Fourteen-year-old Liyana Abboud, her younger brother, Rafik, and her parents make a major move from St. Louis to Jerusalem. Poppy, her father, is a Palestinian raised near Jerusalem, and he is homesick for his family and land. Liyana knows no Arabic, and all the sights, sounds, and behaviors in her new home are strange, interesting, and sometimes restrictive, especially for young women who must never be seen holding hands with or kissing boys. Liyana is embraced by all her new Palestinian relatives. She and her grandmother, Sitti, develop a special bond, although they do not speak the same language. Over time, Liyana witnesses several incidences of cruelty by Israeli soldiers, and her father is jailed briefly for trying to help solve a misunderstanding.  Liyana also finds her first love, a nice young man named Omer who turns out to be Jewish. Omer’s warmth, acceptance, and friendship and the family’s adjustment to Omer’s Judaism help Liyana expand her heart in this memorable novel.

 

Initially, the novel’s pacing is slow, but it picks up when the family arrives in Jerusalem. Nye does a good job of sharing the beauty and mystery of old Jerusalem, and her writing flows well and often takes poetic turns. She also does a good job of keeping the ever-present tension between Arabs and Jews in the reader’s consciousness. Liyana is a sensitive, thoughtful adolescent, and we see the world through her sometimes realistic and sometimes idealistic eyes. Liyana frequently questions why the Arabs and Jews cannot get along better when they have so much in common. Indeed, this is the ultimate message in Habibi, and readers leave feeling that peace is possible when people take the time to know each other.

 

Some of the characters and plot lines are problematic. At times, Liyana fades into the background, yet she is mostly a three-dimensional character. Liyana’s grandmother, a superstitious, kind woman, adds humor and warmth to the story. One reviewer writes, “Liyana’s vaguely mystical Arab grandmother is simply charming” (VOYA, 1997). However, it seems unlikely that the grandmother would be so quick and eager to accept Omer when she learns he is Jewish. In addition, many of the other primary and secondary characters are not three-dimensional. Liyana’s parents, Poppy and Susan, often seem too good to be true.
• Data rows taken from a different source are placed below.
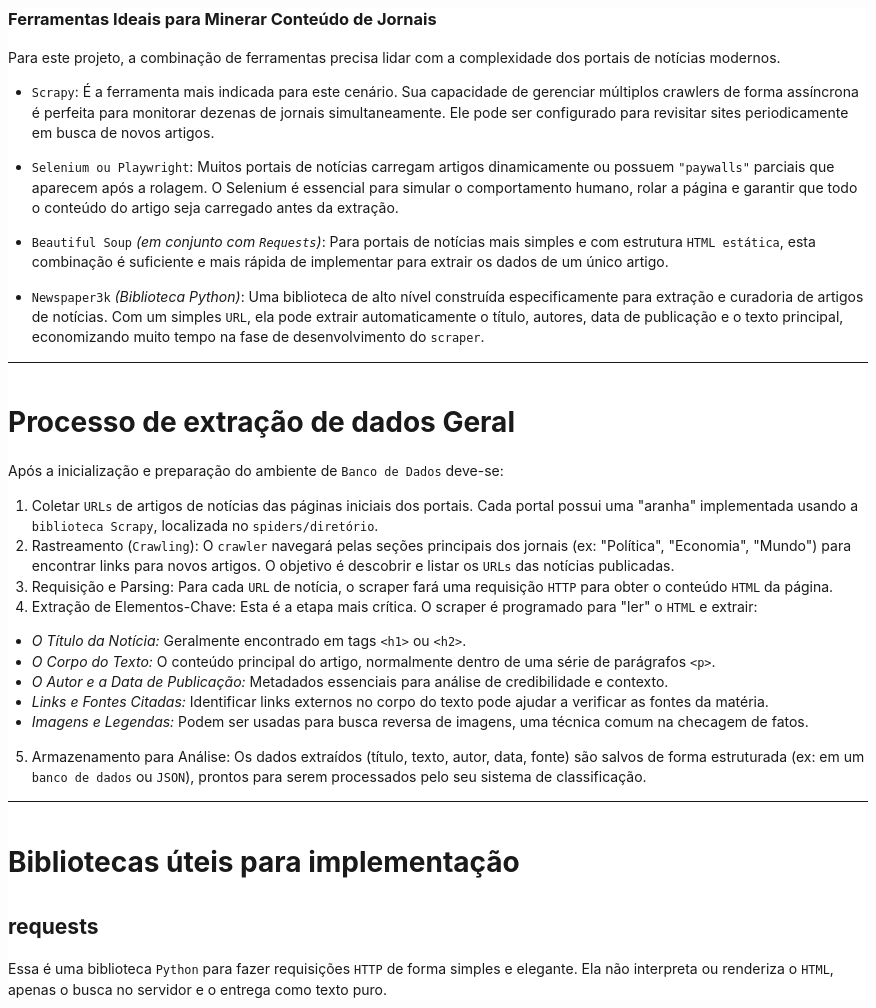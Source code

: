 
### Ferramentas Ideais para Minerar Conteúdo de Jornais
Para este projeto, a combinação de ferramentas precisa lidar com a complexidade dos portais de notícias modernos.
* `Scrapy`: É a ferramenta mais indicada para este cenário. Sua capacidade de gerenciar múltiplos crawlers de forma assíncrona é perfeita para monitorar dezenas de jornais simultaneamente. Ele pode ser configurado para revisitar sites periodicamente em busca de novos artigos.

* `Selenium ou Playwright`: Muitos portais de notícias carregam artigos dinamicamente ou possuem `"paywalls"` parciais que aparecem após a rolagem. O Selenium é essencial para simular o comportamento humano, rolar a página e garantir que todo o conteúdo do artigo seja carregado antes da extração.

* `Beautiful Soup` *(em conjunto com `Requests`)*: Para portais de notícias mais simples e com estrutura `HTML estática`, esta combinação é suficiente e mais rápida de implementar para extrair os dados de um único artigo.

* `Newspaper3k` *(Biblioteca Python)*: Uma biblioteca de alto nível construída especificamente para extração e curadoria de artigos de notícias. Com um simples `URL`, ela pode extrair automaticamente o título, autores, data de publicação e o texto principal, economizando muito tempo na fase de desenvolvimento do `scraper`.
	
---

# Processo de extração de dados Geral
Após a inicialização e preparação do ambiente de `Banco de Dados` deve-se:
1. Coletar `URLs` de artigos de notícias das páginas iniciais dos portais. Cada portal possui uma "aranha" implementada usando a `biblioteca Scrapy`, localizada no `spiders/diretório`.
2. Rastreamento (`Crawling`): O `crawler` navegará pelas seções principais dos jornais (ex: "Política", "Economia", "Mundo") para encontrar links para novos artigos. O objetivo é descobrir e listar os `URLs` das notícias publicadas.
3. Requisição e Parsing: Para cada `URL` de notícia, o scraper fará uma requisição `HTTP` para obter o conteúdo `HTML` da página.
4. Extração de Elementos-Chave: Esta é a etapa mais crítica. O scraper é programado para "ler" o `HTML` e extrair:
* *O Título da Notícia:* Geralmente encontrado em tags `<h1>` ou `<h2>`.
* *O Corpo do Texto:* O conteúdo principal do artigo, normalmente dentro de uma série de parágrafos `<p>`.
* *O Autor e a Data de Publicação:* Metadados essenciais para análise de credibilidade e contexto.
* *Links e Fontes Citadas:* Identificar links externos no corpo do texto pode ajudar a verificar as fontes da matéria.
* *Imagens e Legendas:* Podem ser usadas para busca reversa de imagens, uma técnica comum na checagem de fatos.
5. Armazenamento para Análise: Os dados extraídos (título, texto, autor, data, fonte) são salvos de forma estruturada (ex: em um `banco de dados` ou `JSON`), prontos para serem processados pelo seu sistema de classificação.

---

# Bibliotecas úteis para implementação

## requests
Essa é uma biblioteca `Python` para fazer requisições `HTTP` de forma simples e elegante. Ela não interpreta ou renderiza o `HTML`, apenas o busca no servidor e o entrega como texto puro.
Omer seems to wear a halo, and he always knows the right things to say and do, a rare characteristic in adolescents.  Furthermore, Omer is the one “good Jew” in the story. The novel would have seemed more realistic and balanced if Nye had added a few Jewish soldiers or shopkeepers who have positive qualities.  

 

Habibi is rich with cultural markers. Nye addresses names, skin color, hair styles, dress, language, family, houses, community, food, customs, religion, environment, and architecture. I could not find references to Arabic celebrations or music.  Names include Muhammad (a cousin) and Tayeb the Elder. Liyana likes the “weather-beaten brown faces” of her elderly uncles, and Poppy has “olive” skin (43, 45). The adult females in Liyana’s family wear long dresses made of colorful, embroidered fabrics; gold bangle bracelets; and “long white scarves draped and knotted firmly over their hair” (42). Liyana is learning Arabic, and many Arabic words such as “habibi” (darling) are sprinkled throughout the text.  Poppy’s extended family is large and close, and when Liyana visits Sitti’s house, she joins a large circle of relatives who are talking and eating. Likewise, neighbors frequently come to visit, eat, and help out.

 

Despite its flaws, Habibi  is a well-written, entertaining novel that provides a birds-eye view of another culture. Some readers will find this story more meaningful when they learn that it is largely "autobiographical" (N.Y. Times Book Review, 1997). Habibi is recommended for young people ages 10 and up.